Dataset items
################

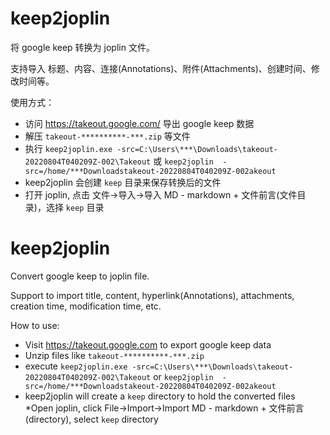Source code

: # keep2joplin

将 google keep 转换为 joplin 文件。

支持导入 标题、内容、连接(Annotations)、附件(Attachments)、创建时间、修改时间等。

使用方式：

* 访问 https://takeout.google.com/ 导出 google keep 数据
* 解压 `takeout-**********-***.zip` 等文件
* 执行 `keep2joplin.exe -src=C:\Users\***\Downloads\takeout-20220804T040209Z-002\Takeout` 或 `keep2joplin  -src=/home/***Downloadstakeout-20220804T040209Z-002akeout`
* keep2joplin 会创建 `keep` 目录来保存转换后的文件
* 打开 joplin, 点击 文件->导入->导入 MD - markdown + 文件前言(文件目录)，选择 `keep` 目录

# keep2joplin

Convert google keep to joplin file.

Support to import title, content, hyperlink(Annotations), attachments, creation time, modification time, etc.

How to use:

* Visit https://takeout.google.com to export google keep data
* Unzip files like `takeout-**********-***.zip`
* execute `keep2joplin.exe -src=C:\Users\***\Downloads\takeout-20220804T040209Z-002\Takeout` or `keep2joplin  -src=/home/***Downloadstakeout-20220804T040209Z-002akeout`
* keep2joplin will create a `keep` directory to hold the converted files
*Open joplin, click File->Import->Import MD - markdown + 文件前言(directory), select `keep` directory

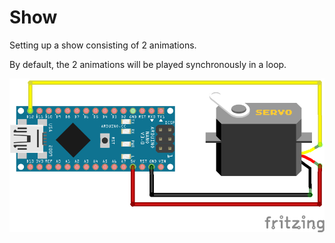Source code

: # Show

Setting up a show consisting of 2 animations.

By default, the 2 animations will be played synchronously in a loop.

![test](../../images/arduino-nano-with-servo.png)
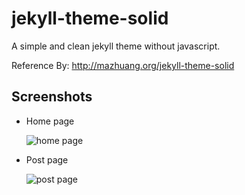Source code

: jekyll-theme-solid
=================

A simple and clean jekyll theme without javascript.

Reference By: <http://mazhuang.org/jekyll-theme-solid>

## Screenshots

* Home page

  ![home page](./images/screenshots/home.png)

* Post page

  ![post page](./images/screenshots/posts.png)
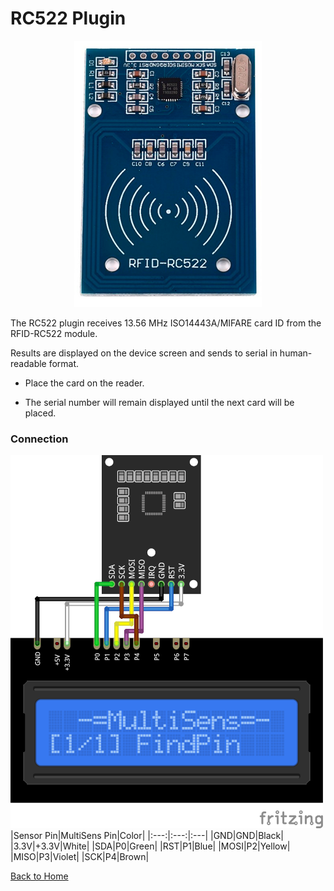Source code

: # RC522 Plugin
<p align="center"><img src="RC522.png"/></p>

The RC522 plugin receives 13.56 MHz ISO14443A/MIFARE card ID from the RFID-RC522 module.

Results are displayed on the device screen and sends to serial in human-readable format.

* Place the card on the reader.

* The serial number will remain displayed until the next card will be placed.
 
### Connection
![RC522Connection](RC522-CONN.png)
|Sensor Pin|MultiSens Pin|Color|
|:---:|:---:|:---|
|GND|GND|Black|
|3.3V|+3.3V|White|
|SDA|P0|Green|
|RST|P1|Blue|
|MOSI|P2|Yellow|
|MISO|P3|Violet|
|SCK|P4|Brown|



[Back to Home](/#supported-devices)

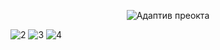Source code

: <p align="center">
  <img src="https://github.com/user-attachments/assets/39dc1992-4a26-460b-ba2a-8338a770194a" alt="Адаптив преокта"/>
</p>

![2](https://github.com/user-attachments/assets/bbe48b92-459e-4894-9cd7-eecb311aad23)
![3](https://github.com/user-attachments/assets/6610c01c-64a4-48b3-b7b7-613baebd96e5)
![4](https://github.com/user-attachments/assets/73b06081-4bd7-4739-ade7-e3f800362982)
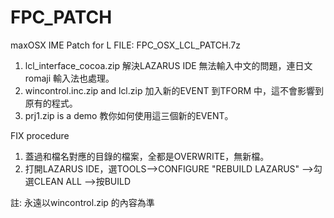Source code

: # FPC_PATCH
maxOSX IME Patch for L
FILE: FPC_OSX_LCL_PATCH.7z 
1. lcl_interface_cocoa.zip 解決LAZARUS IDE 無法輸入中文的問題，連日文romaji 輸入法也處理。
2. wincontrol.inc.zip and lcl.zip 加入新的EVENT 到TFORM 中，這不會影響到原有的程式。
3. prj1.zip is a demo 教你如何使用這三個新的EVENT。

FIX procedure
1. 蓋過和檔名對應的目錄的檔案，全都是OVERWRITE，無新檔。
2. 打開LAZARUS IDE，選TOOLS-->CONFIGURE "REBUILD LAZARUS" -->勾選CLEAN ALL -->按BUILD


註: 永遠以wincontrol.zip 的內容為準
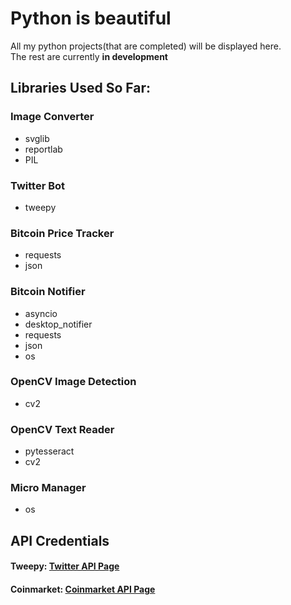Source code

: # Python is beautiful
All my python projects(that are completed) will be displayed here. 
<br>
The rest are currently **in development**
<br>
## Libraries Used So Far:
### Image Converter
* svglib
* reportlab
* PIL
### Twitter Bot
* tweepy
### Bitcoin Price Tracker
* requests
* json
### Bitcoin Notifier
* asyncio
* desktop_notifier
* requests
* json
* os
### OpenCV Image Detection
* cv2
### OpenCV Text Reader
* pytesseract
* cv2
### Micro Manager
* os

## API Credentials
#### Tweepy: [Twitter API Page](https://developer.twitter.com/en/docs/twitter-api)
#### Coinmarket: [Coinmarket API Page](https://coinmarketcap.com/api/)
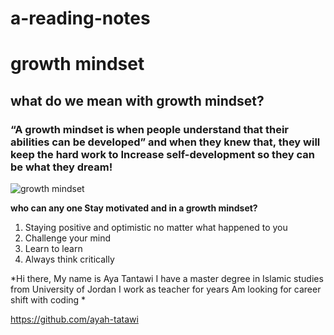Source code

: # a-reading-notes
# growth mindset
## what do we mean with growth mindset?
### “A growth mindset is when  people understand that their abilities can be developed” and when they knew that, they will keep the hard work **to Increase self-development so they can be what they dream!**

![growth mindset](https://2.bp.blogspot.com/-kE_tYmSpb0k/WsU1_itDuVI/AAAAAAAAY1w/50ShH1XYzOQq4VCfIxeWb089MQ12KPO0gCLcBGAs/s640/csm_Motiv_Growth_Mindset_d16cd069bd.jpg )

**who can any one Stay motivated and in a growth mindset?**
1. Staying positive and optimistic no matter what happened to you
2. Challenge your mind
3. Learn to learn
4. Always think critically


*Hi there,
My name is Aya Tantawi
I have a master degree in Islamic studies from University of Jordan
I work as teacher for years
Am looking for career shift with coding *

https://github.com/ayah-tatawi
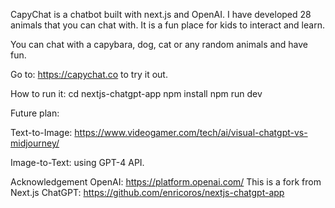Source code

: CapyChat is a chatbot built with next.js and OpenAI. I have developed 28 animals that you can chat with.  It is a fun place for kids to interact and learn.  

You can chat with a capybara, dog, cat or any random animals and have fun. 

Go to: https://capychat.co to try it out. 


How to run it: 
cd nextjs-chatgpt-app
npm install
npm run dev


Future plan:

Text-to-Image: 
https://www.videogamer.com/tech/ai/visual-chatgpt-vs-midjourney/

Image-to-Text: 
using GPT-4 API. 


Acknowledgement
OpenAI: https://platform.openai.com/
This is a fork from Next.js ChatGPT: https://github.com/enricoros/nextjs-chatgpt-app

################

● **WHAT TO WORK ON**: Each record above goes into the copy word for word; the pictures do not.

● **TASK RESPONSE**:
Source code

: # keep2joplin

将 google keep 转换为 joplin 文件。

支持导入 标题、内容、连接(Annotations)、附件(Attachments)、创建时间、修改时间等。

使用方式：

* 访问 https://takeout.google.com/ 导出 google keep 数据
* 解压 `takeout-**********-***.zip` 等文件
* 执行 `keep2joplin.exe -src=C:\Users\***\Downloads\takeout-20220804T040209Z-002\Takeout` 或 `keep2joplin  -src=/home/***Downloadstakeout-20220804T040209Z-002akeout`
* keep2joplin 会创建 `keep` 目录来保存转换后的文件
* 打开 joplin, 点击 文件->导入->导入 MD - markdown + 文件前言(文件目录)，选择 `keep` 目录

# keep2joplin

Convert google keep to joplin file.

Support to import title, content, hyperlink(Annotations), attachments, creation time, modification time, etc.

How to use:

* Visit https://takeout.google.com to export google keep data
* Unzip files like `takeout-**********-***.zip`
* execute `keep2joplin.exe -src=C:\Users\***\Downloads\takeout-20220804T040209Z-002\Takeout` or `keep2joplin  -src=/home/***Downloadstakeout-20220804T040209Z-002akeout`
* keep2joplin will create a `keep` directory to hold the converted files
*Open joplin, click File->Import->Import MD - markdown + 文件前言(directory), select `keep` directory

Source code

: # Show

Setting up a show consisting of 2 animations.

By default, the 2 animations will be played synchronously in a loop.

![test](../../images/arduino-nano-with-servo.png)
Source code

: jekyll-theme-solid
=================

A simple and clean jekyll theme without javascript.

Reference By: <http://mazhuang.org/jekyll-theme-solid>

## Screenshots

* Home page

  ![home page](./images/screenshots/home.png)

* Post page

  ![post page](./images/screenshots/posts.png)
Source code

: # RC522 Plugin
<p align="center"><img src="RC522.png"/></p>

The RC522 plugin receives 13.56 MHz ISO14443A/MIFARE card ID from the RFID-RC522 module.

Results are displayed on the device screen and sends to serial in human-readable format.

* Place the card on the reader.

* The serial number will remain displayed until the next card will be placed.
 
### Connection
![RC522Connection](RC522-CONN.png)
|Sensor Pin|MultiSens Pin|Color|
|:---:|:---:|:---|
|GND|GND|Black|
|3.3V|+3.3V|White|
|SDA|P0|Green|
|RST|P1|Blue|
|MOSI|P2|Yellow|
|MISO|P3|Violet|
|SCK|P4|Brown|



[Back to Home](/#supported-devices)

Source code

: <p align="center">
  <img src="https://github.com/user-attachments/assets/39dc1992-4a26-460b-ba2a-8338a770194a" alt="Адаптив преокта"/>
</p>

![2](https://github.com/user-attachments/assets/bbe48b92-459e-4894-9cd7-eecb311aad23)
![3](https://github.com/user-attachments/assets/6610c01c-64a4-48b3-b7b7-613baebd96e5)
![4](https://github.com/user-attachments/assets/73b06081-4bd7-4739-ade7-e3f800362982)
Source code

: # FPC_PATCH
maxOSX IME Patch for L
FILE: FPC_OSX_LCL_PATCH.7z 
1. lcl_interface_cocoa.zip 解決LAZARUS IDE 無法輸入中文的問題，連日文romaji 輸入法也處理。
2. wincontrol.inc.zip and lcl.zip 加入新的EVENT 到TFORM 中，這不會影響到原有的程式。
3. prj1.zip is a demo 教你如何使用這三個新的EVENT。

FIX procedure
1. 蓋過和檔名對應的目錄的檔案，全都是OVERWRITE，無新檔。
2. 打開LAZARUS IDE，選TOOLS-->CONFIGURE "REBUILD LAZARUS" -->勾選CLEAN ALL -->按BUILD


註: 永遠以wincontrol.zip 的內容為準
Source code

: # Python is beautiful
All my python projects(that are completed) will be displayed here. 
<br>
The rest are currently **in development**
<br>
## Libraries Used So Far:
### Image Converter
* svglib
* reportlab
* PIL
### Twitter Bot
* tweepy
### Bitcoin Price Tracker
* requests
* json
### Bitcoin Notifier
* asyncio
* desktop_notifier
* requests
* json
* os
### OpenCV Image Detection
* cv2
### OpenCV Text Reader
* pytesseract
* cv2
### Micro Manager
* os

## API Credentials
#### Tweepy: [Twitter API Page](https://developer.twitter.com/en/docs/twitter-api)
#### Coinmarket: [Coinmarket API Page](https://coinmarketcap.com/api/)
Source code

: # a-reading-notes
# growth mindset
## what do we mean with growth mindset?
### “A growth mindset is when  people understand that their abilities can be developed” and when they knew that, they will keep the hard work **to Increase self-development so they can be what they dream!**

![growth mindset](https://2.bp.blogspot.com/-kE_tYmSpb0k/WsU1_itDuVI/AAAAAAAAY1w/50ShH1XYzOQq4VCfIxeWb089MQ12KPO0gCLcBGAs/s640/csm_Motiv_Growth_Mindset_d16cd069bd.jpg )

**who can any one Stay motivated and in a growth mindset?**
1. Staying positive and optimistic no matter what happened to you
2. Challenge your mind
3. Learn to learn
4. Always think critically


*Hi there,
My name is Aya Tantawi
I have a master degree in Islamic studies from University of Jordan
I work as teacher for years
Am looking for career shift with coding *

https://github.com/ayah-tatawi
Source code

: CapyChat is a chatbot built with next.js and OpenAI. I have developed 28 animals that you can chat with.  It is a fun place for kids to interact and learn.  

You can chat with a capybara, dog, cat or any random animals and have fun. 

Go to: https://capychat.co to try it out. 


How to run it: 
cd nextjs-chatgpt-app
npm install
npm run dev


Future plan:

Text-to-Image: 
https://www.videogamer.com/tech/ai/visual-chatgpt-vs-midjourney/

Image-to-Text: 
using GPT-4 API. 


Acknowledgement
OpenAI: https://platform.openai.com/
This is a fork from Next.js ChatGPT: https://github.com/enricoros/nextjs-chatgpt-app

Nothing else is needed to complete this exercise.